Have you received a dismissal due to redundancy, with the argument that your work is no longer necessary due to organizational changes? It often happens that such a dismissal is invalid, and the employee has the right to challenge it.
Section 52(c) of the Labor Code stipulates: "An employer may terminate an employee’s contract only for the following reasons: if the employee becomes redundant as a result of the employer’s or a relevant authority’s decision to change its tasks, technical equipment, reduce the number of employees to increase work efficiency, or due to other organizational changes."
However, this does not mean that the employer has the right to adopt any organizational decision and, on that basis, dismiss an employee due to redundancy.
According to expert commentary on the Labor Code (JANŠOVÁ, Marie. § 52 [Grounds for Dismissal]. In: VALENTOVÁ, Klára, PROCHÁZKA, Jan, JANŠOVÁ, Marie, ODROBINOVÁ, Veronika, BRŮHA, Dominik et al. Labor Code. 2nd edition. Prague: C. H. Beck, 2022, p. 197, marg. no. 27.), it follows: "In later Supreme Court decisions, conclusions can be found, especially in situations where the employer implemented a different organizational arrangement, resulting in, for example, the merging of some positions, their separation, etc. If the specific type of work performed by the dismissed employee does not become redundant (in terms of its substantive content) considering the necessary professional structure of employees, another circumstance—such as a mere organizational restructuring of the employer—cannot serve as a basis for termination of employment under Section 52(c) (NS 21 Cdo 2457/2015 or 21 Cdo 4568/2017)."

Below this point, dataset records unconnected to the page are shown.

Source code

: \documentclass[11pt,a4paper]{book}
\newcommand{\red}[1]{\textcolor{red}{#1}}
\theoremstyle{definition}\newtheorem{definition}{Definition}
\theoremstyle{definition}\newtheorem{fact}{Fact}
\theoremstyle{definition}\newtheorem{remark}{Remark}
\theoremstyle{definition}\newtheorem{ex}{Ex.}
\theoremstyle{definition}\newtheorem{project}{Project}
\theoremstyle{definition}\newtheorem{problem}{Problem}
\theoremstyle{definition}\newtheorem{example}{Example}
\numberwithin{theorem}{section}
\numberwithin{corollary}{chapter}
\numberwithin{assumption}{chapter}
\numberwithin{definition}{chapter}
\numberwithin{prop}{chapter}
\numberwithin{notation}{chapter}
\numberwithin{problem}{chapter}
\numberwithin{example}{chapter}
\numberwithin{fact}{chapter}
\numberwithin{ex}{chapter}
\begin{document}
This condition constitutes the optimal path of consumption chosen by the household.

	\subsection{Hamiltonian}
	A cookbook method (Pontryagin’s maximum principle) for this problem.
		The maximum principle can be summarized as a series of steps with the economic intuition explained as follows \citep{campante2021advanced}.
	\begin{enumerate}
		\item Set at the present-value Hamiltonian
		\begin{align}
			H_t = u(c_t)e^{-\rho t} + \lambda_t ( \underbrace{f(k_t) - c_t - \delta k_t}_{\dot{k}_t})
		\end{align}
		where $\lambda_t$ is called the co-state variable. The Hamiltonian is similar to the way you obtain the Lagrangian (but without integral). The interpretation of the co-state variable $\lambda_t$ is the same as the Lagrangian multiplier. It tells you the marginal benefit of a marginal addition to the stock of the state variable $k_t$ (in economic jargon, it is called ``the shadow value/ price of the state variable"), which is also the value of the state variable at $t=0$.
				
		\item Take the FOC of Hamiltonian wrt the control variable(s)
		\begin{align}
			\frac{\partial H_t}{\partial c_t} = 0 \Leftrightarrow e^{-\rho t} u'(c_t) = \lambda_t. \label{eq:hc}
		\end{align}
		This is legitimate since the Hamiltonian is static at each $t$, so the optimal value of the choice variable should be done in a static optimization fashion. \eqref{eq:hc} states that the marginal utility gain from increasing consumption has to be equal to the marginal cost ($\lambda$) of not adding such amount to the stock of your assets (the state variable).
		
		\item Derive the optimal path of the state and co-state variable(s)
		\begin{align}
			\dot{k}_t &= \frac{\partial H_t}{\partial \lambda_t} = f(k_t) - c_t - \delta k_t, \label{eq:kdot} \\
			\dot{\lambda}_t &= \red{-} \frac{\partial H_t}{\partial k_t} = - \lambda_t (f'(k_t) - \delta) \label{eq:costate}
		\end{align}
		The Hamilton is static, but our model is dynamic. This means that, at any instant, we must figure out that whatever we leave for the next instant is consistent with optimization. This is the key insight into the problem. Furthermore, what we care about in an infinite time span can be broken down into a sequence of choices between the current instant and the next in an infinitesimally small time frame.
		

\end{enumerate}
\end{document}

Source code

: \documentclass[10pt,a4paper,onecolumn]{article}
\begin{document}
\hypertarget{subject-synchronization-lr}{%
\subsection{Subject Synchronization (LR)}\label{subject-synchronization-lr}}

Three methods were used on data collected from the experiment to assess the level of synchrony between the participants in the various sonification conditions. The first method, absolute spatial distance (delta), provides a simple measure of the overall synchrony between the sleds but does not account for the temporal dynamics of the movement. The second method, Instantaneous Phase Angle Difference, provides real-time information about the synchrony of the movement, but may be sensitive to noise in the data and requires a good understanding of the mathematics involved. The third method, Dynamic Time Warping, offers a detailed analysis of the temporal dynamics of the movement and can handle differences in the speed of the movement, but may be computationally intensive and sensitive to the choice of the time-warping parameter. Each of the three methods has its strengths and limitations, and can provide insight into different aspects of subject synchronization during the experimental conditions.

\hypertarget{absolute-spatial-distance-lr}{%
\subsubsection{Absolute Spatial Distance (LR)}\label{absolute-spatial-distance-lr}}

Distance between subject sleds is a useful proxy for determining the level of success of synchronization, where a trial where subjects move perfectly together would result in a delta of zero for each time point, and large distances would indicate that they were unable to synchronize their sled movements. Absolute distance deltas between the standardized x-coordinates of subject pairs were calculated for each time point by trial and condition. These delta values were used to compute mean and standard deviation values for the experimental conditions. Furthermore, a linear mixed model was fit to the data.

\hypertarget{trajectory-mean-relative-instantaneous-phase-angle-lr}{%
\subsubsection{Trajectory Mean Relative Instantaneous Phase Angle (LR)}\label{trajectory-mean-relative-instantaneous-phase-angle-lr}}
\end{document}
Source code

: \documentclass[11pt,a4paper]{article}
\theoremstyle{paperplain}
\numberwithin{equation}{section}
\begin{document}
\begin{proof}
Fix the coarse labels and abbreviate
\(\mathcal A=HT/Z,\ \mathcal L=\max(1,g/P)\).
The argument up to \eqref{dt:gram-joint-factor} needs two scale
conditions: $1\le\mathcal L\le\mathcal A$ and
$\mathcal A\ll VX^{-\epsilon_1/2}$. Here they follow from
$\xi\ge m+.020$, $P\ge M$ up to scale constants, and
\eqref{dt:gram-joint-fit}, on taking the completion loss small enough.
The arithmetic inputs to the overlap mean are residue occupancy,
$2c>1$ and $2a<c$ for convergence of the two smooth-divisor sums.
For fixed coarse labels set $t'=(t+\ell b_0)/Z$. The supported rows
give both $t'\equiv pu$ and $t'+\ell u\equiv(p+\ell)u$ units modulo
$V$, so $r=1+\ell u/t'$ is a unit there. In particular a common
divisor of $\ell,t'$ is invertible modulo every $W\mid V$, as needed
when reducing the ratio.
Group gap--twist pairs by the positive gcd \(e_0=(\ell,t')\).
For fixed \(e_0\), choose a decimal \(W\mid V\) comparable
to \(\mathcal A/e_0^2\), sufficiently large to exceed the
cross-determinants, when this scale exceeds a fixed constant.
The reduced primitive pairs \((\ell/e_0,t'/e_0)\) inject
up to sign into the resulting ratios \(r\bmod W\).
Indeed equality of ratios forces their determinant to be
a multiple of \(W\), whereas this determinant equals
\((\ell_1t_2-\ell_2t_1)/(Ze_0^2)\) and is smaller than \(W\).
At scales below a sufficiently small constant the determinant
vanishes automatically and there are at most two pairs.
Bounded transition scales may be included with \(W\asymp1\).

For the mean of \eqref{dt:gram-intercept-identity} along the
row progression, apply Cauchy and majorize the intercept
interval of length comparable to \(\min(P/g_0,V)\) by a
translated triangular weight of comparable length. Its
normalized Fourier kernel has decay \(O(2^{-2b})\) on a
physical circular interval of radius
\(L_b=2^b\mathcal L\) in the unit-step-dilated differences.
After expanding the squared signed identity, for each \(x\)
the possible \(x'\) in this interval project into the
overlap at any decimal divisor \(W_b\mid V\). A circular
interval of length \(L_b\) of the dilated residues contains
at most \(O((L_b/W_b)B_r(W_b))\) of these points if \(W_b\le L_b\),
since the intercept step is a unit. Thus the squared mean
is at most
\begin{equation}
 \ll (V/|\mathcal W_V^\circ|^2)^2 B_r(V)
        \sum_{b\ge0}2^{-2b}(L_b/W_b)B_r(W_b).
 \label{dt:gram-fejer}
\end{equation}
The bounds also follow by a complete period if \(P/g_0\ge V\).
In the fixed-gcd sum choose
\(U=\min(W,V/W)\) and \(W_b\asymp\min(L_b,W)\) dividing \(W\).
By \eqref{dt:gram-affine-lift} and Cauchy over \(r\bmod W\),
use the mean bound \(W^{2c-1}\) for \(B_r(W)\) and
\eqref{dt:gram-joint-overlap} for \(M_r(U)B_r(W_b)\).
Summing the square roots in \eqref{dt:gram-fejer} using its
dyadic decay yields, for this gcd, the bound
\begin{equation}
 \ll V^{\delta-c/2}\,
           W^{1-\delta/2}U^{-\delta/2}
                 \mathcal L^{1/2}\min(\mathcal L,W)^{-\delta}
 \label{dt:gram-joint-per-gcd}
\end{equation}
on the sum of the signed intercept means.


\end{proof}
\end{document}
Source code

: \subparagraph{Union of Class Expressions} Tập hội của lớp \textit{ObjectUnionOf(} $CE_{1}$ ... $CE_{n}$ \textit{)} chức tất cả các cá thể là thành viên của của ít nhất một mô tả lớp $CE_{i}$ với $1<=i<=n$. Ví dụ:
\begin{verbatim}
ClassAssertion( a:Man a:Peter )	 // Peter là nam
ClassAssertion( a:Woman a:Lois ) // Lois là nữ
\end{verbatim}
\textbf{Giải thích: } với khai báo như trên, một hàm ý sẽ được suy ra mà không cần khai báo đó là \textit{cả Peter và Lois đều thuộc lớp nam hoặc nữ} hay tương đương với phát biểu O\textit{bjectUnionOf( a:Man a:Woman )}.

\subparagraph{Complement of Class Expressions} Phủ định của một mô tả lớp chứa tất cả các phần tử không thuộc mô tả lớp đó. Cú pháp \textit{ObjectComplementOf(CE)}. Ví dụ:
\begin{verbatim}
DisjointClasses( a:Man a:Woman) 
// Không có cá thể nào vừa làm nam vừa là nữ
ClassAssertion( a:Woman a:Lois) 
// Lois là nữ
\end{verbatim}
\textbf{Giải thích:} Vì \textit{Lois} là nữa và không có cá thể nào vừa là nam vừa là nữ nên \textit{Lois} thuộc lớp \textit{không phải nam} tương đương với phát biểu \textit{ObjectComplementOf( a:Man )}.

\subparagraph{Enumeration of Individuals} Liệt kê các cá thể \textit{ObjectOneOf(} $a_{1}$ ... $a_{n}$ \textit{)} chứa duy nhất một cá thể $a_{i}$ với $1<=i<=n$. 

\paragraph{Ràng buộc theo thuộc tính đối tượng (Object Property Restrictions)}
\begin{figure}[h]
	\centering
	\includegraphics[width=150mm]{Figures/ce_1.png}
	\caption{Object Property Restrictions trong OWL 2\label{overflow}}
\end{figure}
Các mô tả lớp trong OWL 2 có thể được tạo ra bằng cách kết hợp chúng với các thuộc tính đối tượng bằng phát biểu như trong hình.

The Supreme Court decision Ref. No. 21 Cdo 2457/2015 explicitly states: "It must be considered that an employee becomes redundant under Section 52(c) of the Labor Code when, due to the employer's decision regarding an organizational change, the employer no longer has the possibility to employ the worker in the position agreed upon in the employment contract. However, if the specific type of work agreed upon in the employment contract does not become redundant (in terms of its substantive content), another circumstance, such as merely a different organizational structure of the employer, cannot serve as a basis for termination of employment under Section 52(c) of the Labor Code."
The above case law indicates that, for the conditions of dismissal under Section 52(c) of the Labor Code to be met, it is necessary for the employee’s work itself to become redundant—not the employee as a worker.
This is logical to some extent: the employer could easily get rid of an inconvenient employee by transferring their work to another person, labeling it as an organizational change, and arguing that the employee is no longer needed. However, case law considers such situations and insists that the employee’s work itself must become redundant, preventing such misuse of the redundancy clause.
If you receive a dismissal you consider invalid, you must send the employer a formal notice under Section 69(1) of the Labor Code, stating that you insist on continuing your employment. If the employer does not respond, you must file a lawsuit with the court challenging the dismissal's validity under Section 72 of the Labor Code.
Additionally, according to case law (NS ČSSR 6 Cz 215/67 = Rc 57/1968, NS SR 6 Cz 1/91 = Rc 3/1992), the burden of proof regarding redundancy lies with the employer, not the employee.
Invalidating a dismissal can result in significant financial compensation for the employee—it is not uncommon for employers to be required to pay the employee one year’s salary or more.